> _Problem description_
Take the lines below from the one with "Over the past" through the one with "## Lesson 65　主语+谓语+from……+by" and retype them exactly. Include nothing else, and no pictures.

> _Source data_

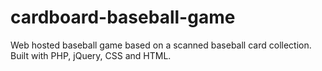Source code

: # cardboard-baseball-game
Web hosted baseball game based on a scanned baseball card collection. Built with PHP, jQuery, CSS and HTML.
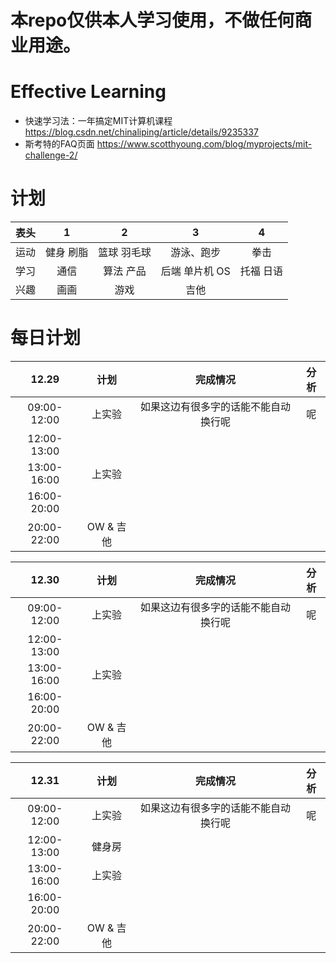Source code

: # 本repo仅供本人学习使用，不做任何商业用途。

# Effective Learning

- 快速学习法：一年搞定MIT计算机课程 https://blog.csdn.net/chinaliping/article/details/9235337
- 斯考特的FAQ页面 https://www.scotthyoung.com/blog/myprojects/mit-challenge-2/

# 计划
| 表头 | 1 | 2 | 3 | 4 |
|:---:|:----:|:----:|:----:|:---:|
| 运动 | 健身 刷脂 | 篮球 羽毛球 | 游泳、跑步 | 拳击 |
| 学习 | 通信 |算法 产品 | 后端 单片机 OS | 托福 日语 |
| 兴趣 | 画画 | 游戏 | 吉他 |

# 每日计划

| 12.29 | 计划 | 完成情况 | 分析 |
|:---:|:----:|:----:|:----:|
|09:00-12:00| 上实验 |  如果这边有很多字的话能不能自动换行呢|  呢| 
|12:00-13:00| | | |
|13:00-16:00|上实验| | |
|16:00-20:00|| | |
|20:00-22:00|OW & 吉他| | |

| 12.30 | 计划 | 完成情况 | 分析 |
|:---:|:----:|:----:|:----:|
|09:00-12:00| 上实验 |  如果这边有很多字的话能不能自动换行呢|  呢| 
|12:00-13:00|| | |
|13:00-16:00|上实验| | |
|16:00-20:00|| | |
|20:00-22:00|OW & 吉他| | |

| 12.31 | 计划 | 完成情况 | 分析 |
|:---:|:----:|:----:|:----:|
|09:00-12:00| 上实验 |  如果这边有很多字的话能不能自动换行呢|  呢| 
|12:00-13:00|健身房| | |
|13:00-16:00|上实验| | |
|16:00-20:00|| | |
|20:00-22:00|OW & 吉他| | |
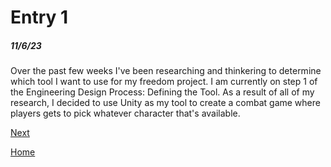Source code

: # Entry 1
##### 11/6/23
Over the past few weeks I've been researching and thinkering to determine which tool I want to use for my freedom project. I am  currently on step 1 of the Engineering Design Process: Defining the Tool. As a result of all of my research, I decided to use Unity as my tool to create a combat game where players gets to pick whatever character that's available.


[Next](entry02.md)

[Home](../README.md)
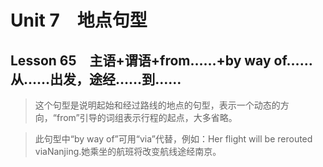 ﻿ # Unit 7　地点句型
 ## Lesson 65　主语+谓语+from……+by way of……从……出发，途经……到……
 
> 这个句型是说明起始和经过路线的地点的句型，表示一个动态的方向，“from”引导的词组表示行程的起点，大多省略。

> 此句型中“by way of”可用“via”代替，例如：Her flight will be rerouted viaNanjing.她乘坐的航班将改变航线途经南京。


 
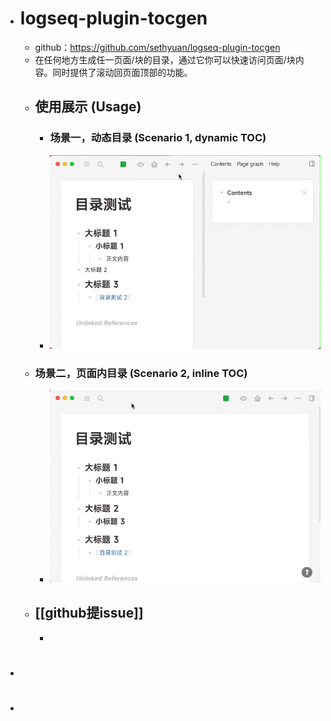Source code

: - # logseq-plugin-tocgen
	- github：https://github.com/sethyuan/logseq-plugin-tocgen
	- 在任何地方生成任一页面/块的目录，通过它你可以快速访问页面/块内容。同时提供了滚动回页面顶部的功能。
	- ## 使用展示 (Usage)
		- ### 场景一，动态目录 (Scenario 1, dynamic TOC)
		- ![demo_dynamic_toc.gif](../assets/demo_dynamic_toc_1644920908638_0.gif)
	- ### 场景二，页面内目录 (Scenario 2, inline TOC)
		- ![demo_inline_toc.gif](../assets/demo_inline_toc_1644920929381_0.gif)
	- [[github提issue]]
		-
		-
- #
-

> _Answer area_
Over the past few weeks I've been researching and thinkering to determine which tool I want to use for my freedom project. I am  currently on step 1 of the Engineering Design Process: Defining the Tool. As a result of all of my research, I decided to use Unity as my tool to create a combat game where players gets to pick whatever character that's available.


[Next](entry02.md)

[Home](../README.md)
 ﻿ # Unit 7　地点句型
 ## Lesson 65　主语+谓语+from……+by way of……从……出发，途经……到……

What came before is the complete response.